There is a second CNN that is sort of the flip side of the first: the inexhaustible supply of coverage on a key story that doesn’t let being incredibly repetitive get in the way of milking every moment, even when there’s often no significant new developments to advance that story.
There’s a strong possibility this is the version of CNN we will see become CNN+. If the network is spending multiple hours on, say, the latest standoff between President Biden and Congress, what’s another hour or two on CNN+ discussing the same issue ad nauseam?
A third version of CNN is the one CNN chief digital officer Andrew Morse clearly alluded to in his Variety interview as being part of the CNN+: infotainment. Not so much news but news-flavored entertainment in the form of genres well known to viewers from TV, like satirical comedy or game shows, that can play off current events.
This is the trend Zucker has been powering with the likes of the documentaries and series that are typically well executed though not what traditionalists would expect from a 24-hour news network, such as “Anthony Bourdain: Parts Unknown.”
It’s almost quaint in the year 2021 to bother to tsk-tsk this trend because the boundaries between news and entertainment were broken down so long ago that accelerating such a trend with CNN+ isn’t going to be controversial. In Zucker’s CNN, his star anchors don’t have to be just anchors; they are personalities that can host a late-night show or a cooking show if need be.
This is the most interesting version of what CNN+ could be because CNN does have a deep roster of talent who seem game to broaden their personal brands in a way previous generations of on-air journalists may not have been as inclined to do (though it’s worth remembering that even the great Mike Wallace started out a game-show host).

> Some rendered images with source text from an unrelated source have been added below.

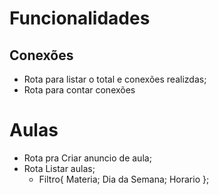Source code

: # Funcionalidades

## Conexões

- Rota para listar o total e conexões realizdas;
- Rota para contar conexões

# Aulas
- Rota pra Criar anuncio de aula;
- Rota Listar aulas;
    - Filtro{
        Materia;
        Dia da Semana;
        Horario
    };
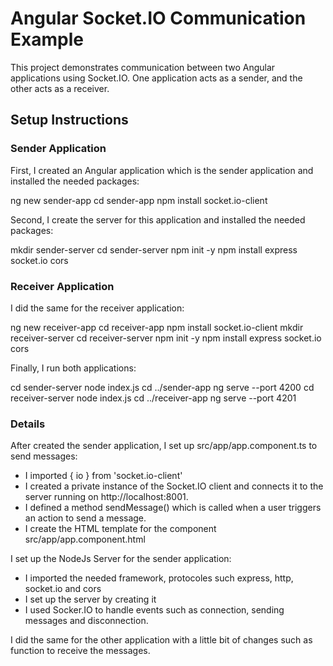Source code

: # Angular Socket.IO Communication Example

This project demonstrates communication between two Angular applications using Socket.IO. One application acts as a sender, and the other acts as a receiver.

## Setup Instructions

### Sender Application

First, I created an Angular application which is the sender application and installed the needed packages:

ng new sender-app
cd sender-app
npm install socket.io-client

Second, I create the server for this application and installed the needed packages:

mkdir sender-server
cd sender-server
npm init -y
npm install express socket.io cors

### Receiver Application

I did the same for the receiver application:

ng new receiver-app
cd receiver-app
npm install socket.io-client
mkdir receiver-server
cd receiver-server
npm init -y
npm install express socket.io cors

Finally, I run both applications:

cd sender-server
node index.js
cd ../sender-app
ng serve --port 4200
cd receiver-server
node index.js
cd ../receiver-app
ng serve --port 4201

### Details

After created the sender application, I set up src/app/app.component.ts to send messages:
- I imported { io } from 'socket.io-client'
- I created a private instance of the Socket.IO client and connects it to the server running on http://localhost:8001.
- I defined a method sendMessage() which is called when a user triggers an action to send a message.
- I create the HTML template for the component src/app/app.component.html

I set up the NodeJs Server for the sender application:
- I imported the needed framework, protocoles such express, http, socket.io and cors
- I set up the server by creating it
- I used Socker.IO to handle events such as connection, sending messages and disconnection.

I did the same for the other application with a little bit of changes such as function to receive the messages.
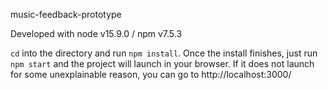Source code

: music-feedback-prototype

Developed with node v15.9.0 / npm v7.5.3

`cd` into the directory and run `npm install`. Once the install finishes, just run `npm start` and the project will launch in your browser. If it does not launch for some unexplainable reason, you can go to http://localhost:3000/

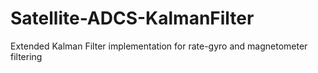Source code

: # Satellite-ADCS-KalmanFilter
Extended Kalman Filter implementation for rate-gyro and magnetometer filtering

Think of how Anderson Cooper or Don Lemon let it all hang out on the air on recent New Year’s Eves, and you get a sense of the elasticity of their personalities.
Then there is the version of CNN of which we get occasional brief glimpses but could well see become the stock in trade at CNN+: the innovator that throws away the tired conventions of TV news and experiments with new styles and formats that have a shot at engaging new and younger viewers. This is the “not your dad’s” version of CNN we need to see, but it is also a high-risk pursuit, because with experimentation comes failure. Too much failure could kill CNN+.
I doubt CNN itself knows the way to go here, but it will find out once CNN+ is live and the audience data tells the network what’s working and what isn’t. But what management does know full well is the path forward isn’t clear and that the 2021 iteration of CNN+ won’t necessarily resemble what it could become in the years ahead.